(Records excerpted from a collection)
----

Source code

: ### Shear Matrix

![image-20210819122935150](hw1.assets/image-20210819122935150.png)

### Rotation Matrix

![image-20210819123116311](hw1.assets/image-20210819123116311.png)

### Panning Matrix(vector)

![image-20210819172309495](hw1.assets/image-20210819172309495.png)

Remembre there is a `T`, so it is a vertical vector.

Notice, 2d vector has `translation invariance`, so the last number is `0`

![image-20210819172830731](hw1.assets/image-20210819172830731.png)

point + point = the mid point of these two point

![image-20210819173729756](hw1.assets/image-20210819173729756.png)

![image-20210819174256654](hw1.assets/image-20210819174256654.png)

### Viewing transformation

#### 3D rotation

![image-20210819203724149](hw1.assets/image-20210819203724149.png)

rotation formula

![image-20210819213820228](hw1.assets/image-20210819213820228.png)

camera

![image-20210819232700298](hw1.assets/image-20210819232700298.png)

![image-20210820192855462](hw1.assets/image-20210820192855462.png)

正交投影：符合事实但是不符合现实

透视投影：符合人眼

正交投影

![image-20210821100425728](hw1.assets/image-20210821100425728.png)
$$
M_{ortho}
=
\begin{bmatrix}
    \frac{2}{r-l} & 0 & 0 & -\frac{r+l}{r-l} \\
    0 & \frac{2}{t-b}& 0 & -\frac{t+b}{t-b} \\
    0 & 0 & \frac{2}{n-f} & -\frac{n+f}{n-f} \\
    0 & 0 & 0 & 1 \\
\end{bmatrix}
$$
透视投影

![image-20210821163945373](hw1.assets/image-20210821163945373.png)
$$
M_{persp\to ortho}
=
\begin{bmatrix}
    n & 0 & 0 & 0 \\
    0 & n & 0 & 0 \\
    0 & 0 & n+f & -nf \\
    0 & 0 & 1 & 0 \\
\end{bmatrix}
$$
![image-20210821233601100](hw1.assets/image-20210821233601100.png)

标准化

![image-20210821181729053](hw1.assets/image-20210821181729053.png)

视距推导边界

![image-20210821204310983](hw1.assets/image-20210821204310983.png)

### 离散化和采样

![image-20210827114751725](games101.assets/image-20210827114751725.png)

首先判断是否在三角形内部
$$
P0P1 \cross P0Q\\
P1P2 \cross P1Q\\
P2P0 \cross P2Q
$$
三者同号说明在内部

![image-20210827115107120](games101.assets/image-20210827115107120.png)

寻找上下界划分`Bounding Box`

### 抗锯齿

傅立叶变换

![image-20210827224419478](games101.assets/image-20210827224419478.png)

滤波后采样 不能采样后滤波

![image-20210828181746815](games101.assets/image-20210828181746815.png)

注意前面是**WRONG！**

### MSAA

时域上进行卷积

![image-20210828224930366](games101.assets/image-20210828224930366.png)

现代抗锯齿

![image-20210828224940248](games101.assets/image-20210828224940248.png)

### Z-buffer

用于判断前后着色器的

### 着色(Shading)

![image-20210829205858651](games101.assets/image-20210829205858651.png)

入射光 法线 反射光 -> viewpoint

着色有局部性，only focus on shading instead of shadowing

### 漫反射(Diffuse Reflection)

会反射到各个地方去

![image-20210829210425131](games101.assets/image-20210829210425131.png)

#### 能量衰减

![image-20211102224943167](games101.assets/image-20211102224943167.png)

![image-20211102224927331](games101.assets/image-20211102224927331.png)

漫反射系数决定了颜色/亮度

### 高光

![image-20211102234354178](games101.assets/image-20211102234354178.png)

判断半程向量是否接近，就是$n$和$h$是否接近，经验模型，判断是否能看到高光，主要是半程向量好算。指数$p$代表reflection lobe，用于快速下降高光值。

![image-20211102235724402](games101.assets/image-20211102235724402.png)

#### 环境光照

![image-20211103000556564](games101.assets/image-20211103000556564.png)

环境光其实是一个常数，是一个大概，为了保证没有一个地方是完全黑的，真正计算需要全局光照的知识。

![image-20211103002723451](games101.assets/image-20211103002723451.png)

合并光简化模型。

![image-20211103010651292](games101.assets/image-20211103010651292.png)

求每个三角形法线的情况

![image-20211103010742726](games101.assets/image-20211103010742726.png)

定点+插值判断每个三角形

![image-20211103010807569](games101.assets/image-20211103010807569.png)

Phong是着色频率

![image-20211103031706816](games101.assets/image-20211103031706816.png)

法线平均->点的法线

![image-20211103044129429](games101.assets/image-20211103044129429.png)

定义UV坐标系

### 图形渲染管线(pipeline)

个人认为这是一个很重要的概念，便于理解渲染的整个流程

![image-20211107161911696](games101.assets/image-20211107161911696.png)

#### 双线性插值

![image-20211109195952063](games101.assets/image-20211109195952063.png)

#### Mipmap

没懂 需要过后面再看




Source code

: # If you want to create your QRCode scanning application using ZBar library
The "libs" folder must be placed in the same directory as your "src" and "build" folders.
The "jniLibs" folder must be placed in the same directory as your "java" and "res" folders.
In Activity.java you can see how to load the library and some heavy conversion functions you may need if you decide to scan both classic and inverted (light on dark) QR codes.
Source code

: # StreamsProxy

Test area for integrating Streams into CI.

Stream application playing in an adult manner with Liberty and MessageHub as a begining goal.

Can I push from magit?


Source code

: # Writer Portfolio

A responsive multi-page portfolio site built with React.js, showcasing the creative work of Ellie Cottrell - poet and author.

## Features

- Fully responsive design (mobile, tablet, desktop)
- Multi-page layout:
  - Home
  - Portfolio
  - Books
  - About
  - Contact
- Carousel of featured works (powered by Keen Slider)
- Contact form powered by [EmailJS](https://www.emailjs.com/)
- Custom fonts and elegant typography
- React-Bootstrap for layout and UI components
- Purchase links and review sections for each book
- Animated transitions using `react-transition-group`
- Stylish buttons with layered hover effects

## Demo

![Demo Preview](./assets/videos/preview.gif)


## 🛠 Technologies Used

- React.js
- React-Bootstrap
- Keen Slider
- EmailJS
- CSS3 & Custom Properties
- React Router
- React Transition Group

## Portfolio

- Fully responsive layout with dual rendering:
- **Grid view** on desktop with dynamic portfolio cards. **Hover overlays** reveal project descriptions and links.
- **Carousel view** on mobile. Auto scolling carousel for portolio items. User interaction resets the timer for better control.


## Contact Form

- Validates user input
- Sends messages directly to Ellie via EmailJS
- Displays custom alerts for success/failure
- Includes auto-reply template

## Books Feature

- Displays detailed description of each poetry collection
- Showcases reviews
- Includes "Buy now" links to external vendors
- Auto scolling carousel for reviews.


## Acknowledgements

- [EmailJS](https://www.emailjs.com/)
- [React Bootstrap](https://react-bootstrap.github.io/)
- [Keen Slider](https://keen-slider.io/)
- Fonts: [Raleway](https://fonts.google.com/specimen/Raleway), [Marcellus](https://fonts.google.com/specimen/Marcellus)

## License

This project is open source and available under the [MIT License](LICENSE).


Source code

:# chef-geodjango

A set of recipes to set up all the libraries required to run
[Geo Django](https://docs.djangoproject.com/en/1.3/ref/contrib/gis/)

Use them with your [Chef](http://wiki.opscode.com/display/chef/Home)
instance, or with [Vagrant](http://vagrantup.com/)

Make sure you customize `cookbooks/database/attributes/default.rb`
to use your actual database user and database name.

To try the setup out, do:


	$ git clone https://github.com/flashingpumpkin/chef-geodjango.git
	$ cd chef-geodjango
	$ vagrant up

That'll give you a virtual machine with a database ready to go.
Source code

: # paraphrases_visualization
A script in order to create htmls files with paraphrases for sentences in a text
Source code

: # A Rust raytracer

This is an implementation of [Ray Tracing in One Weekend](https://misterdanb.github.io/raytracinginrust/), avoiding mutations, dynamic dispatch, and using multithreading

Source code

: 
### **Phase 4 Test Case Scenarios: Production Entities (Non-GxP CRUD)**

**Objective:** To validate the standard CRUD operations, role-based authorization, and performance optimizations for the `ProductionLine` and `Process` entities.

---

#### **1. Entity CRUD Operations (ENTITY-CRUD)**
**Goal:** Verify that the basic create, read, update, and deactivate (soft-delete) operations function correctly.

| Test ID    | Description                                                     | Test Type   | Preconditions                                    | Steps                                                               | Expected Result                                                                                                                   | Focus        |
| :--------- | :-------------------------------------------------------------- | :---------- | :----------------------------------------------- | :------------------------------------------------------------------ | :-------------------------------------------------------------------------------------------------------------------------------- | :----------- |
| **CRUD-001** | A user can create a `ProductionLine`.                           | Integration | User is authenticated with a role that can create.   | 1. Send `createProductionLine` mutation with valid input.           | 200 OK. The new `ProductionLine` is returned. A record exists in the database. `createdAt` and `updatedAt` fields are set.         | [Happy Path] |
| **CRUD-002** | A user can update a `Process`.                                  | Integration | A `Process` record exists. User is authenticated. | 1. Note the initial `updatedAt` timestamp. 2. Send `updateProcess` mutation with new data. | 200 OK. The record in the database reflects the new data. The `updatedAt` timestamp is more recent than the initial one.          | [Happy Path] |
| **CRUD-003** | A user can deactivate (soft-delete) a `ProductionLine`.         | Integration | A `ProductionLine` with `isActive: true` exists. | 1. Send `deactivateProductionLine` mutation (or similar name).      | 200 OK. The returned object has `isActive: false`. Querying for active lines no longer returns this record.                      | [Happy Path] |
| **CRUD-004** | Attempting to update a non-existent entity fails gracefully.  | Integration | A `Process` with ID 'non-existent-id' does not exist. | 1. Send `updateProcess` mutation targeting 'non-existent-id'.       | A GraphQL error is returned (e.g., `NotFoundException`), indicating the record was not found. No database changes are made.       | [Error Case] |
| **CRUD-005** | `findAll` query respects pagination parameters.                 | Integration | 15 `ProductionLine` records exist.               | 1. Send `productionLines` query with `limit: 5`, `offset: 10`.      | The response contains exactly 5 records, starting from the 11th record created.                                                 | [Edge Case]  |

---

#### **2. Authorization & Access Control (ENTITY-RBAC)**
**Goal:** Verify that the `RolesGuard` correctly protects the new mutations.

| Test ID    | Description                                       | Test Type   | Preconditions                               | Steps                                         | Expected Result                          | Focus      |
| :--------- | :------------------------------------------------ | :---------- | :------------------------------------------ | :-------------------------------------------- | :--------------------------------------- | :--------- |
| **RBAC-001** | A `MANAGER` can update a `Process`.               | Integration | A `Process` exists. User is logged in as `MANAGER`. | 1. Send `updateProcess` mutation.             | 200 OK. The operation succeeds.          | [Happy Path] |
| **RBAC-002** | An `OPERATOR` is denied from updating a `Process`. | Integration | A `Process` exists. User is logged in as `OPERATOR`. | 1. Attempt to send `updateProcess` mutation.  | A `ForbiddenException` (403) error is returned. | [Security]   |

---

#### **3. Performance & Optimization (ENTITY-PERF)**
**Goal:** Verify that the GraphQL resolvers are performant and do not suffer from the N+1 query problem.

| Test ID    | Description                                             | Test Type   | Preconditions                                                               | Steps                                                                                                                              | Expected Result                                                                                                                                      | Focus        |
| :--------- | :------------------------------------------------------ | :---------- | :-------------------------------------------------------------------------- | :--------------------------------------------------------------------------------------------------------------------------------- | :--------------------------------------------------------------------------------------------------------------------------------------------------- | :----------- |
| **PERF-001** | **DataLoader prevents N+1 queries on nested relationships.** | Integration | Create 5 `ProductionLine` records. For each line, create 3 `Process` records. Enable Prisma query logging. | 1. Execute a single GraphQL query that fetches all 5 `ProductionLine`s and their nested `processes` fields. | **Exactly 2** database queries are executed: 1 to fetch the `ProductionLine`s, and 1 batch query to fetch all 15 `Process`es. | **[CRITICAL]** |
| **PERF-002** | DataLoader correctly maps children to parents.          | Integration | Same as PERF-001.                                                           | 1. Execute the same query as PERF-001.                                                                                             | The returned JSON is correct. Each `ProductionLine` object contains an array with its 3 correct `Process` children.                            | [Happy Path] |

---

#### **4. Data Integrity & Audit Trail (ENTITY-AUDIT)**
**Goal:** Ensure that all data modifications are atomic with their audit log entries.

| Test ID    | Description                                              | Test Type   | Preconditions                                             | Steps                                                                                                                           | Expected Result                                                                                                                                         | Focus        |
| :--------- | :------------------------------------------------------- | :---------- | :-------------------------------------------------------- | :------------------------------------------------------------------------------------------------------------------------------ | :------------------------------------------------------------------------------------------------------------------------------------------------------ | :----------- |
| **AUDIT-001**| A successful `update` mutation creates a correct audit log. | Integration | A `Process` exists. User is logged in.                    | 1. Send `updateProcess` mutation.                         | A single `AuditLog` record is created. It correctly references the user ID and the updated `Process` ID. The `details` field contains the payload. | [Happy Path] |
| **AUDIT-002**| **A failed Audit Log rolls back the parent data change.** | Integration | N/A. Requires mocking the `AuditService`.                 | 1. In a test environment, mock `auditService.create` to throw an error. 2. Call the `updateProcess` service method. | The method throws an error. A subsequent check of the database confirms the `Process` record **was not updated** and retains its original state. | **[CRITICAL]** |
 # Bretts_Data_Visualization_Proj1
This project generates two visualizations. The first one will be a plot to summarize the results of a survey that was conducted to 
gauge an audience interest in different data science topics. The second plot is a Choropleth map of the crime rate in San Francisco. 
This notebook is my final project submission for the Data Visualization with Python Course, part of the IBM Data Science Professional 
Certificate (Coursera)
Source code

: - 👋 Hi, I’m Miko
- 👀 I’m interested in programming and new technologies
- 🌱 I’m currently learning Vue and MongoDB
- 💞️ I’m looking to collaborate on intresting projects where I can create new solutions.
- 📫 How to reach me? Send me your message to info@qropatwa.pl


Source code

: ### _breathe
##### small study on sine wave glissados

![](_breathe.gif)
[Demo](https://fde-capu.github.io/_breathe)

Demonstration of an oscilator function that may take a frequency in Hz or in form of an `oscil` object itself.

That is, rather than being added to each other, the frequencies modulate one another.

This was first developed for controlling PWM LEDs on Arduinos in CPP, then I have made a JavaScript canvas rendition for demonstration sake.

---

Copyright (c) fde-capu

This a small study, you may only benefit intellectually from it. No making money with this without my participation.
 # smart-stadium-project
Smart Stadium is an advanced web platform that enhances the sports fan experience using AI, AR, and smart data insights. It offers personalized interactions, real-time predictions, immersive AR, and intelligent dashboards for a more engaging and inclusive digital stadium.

----

Exercise instructions
Your answer should be the lines above, from the line containing "0 & 0 & n+f & -nf \\" up to and including the line containing "求每个三角形法线的情况", reproduced exactly and with nothing else.

Answer to this problem
    0 & 0 & n+f & -nf \\
    0 & 0 & 1 & 0 \\
\end{bmatrix}
$$
![image-20210821233601100](hw1.assets/image-20210821233601100.png)

标准化

![image-20210821181729053](hw1.assets/image-20210821181729053.png)

视距推导边界

![image-20210821204310983](hw1.assets/image-20210821204310983.png)

### 离散化和采样

![image-20210827114751725](games101.assets/image-20210827114751725.png)

首先判断是否在三角形内部
$$
P0P1 \cross P0Q\\
P1P2 \cross P1Q\\
P2P0 \cross P2Q
$$
三者同号说明在内部

![image-20210827115107120](games101.assets/image-20210827115107120.png)

寻找上下界划分`Bounding Box`

### 抗锯齿

傅立叶变换

![image-20210827224419478](games101.assets/image-20210827224419478.png)

滤波后采样 不能采样后滤波

![image-20210828181746815](games101.assets/image-20210828181746815.png)

注意前面是**WRONG！**

### MSAA

时域上进行卷积

![image-20210828224930366](games101.assets/image-20210828224930366.png)

现代抗锯齿

![image-20210828224940248](games101.assets/image-20210828224940248.png)

### Z-buffer

用于判断前后着色器的

### 着色(Shading)

![image-20210829205858651](games101.assets/image-20210829205858651.png)

入射光 法线 反射光 -> viewpoint

着色有局部性，only focus on shading instead of shadowing

### 漫反射(Diffuse Reflection)

会反射到各个地方去

![image-20210829210425131](games101.assets/image-20210829210425131.png)

#### 能量衰减

![image-20211102224943167](games101.assets/image-20211102224943167.png)

![image-20211102224927331](games101.assets/image-20211102224927331.png)

漫反射系数决定了颜色/亮度

### 高光

![image-20211102234354178](games101.assets/image-20211102234354178.png)

判断半程向量是否接近，就是$n$和$h$是否接近，经验模型，判断是否能看到高光，主要是半程向量好算。指数$p$代表reflection lobe，用于快速下降高光值。

![image-20211102235724402](games101.assets/image-20211102235724402.png)

#### 环境光照

![image-20211103000556564](games101.assets/image-20211103000556564.png)

环境光其实是一个常数，是一个大概，为了保证没有一个地方是完全黑的，真正计算需要全局光照的知识。

![image-20211103002723451](games101.assets/image-20211103002723451.png)

合并光简化模型。

![image-20211103010651292](games101.assets/image-20211103010651292.png)

求每个三角形法线的情况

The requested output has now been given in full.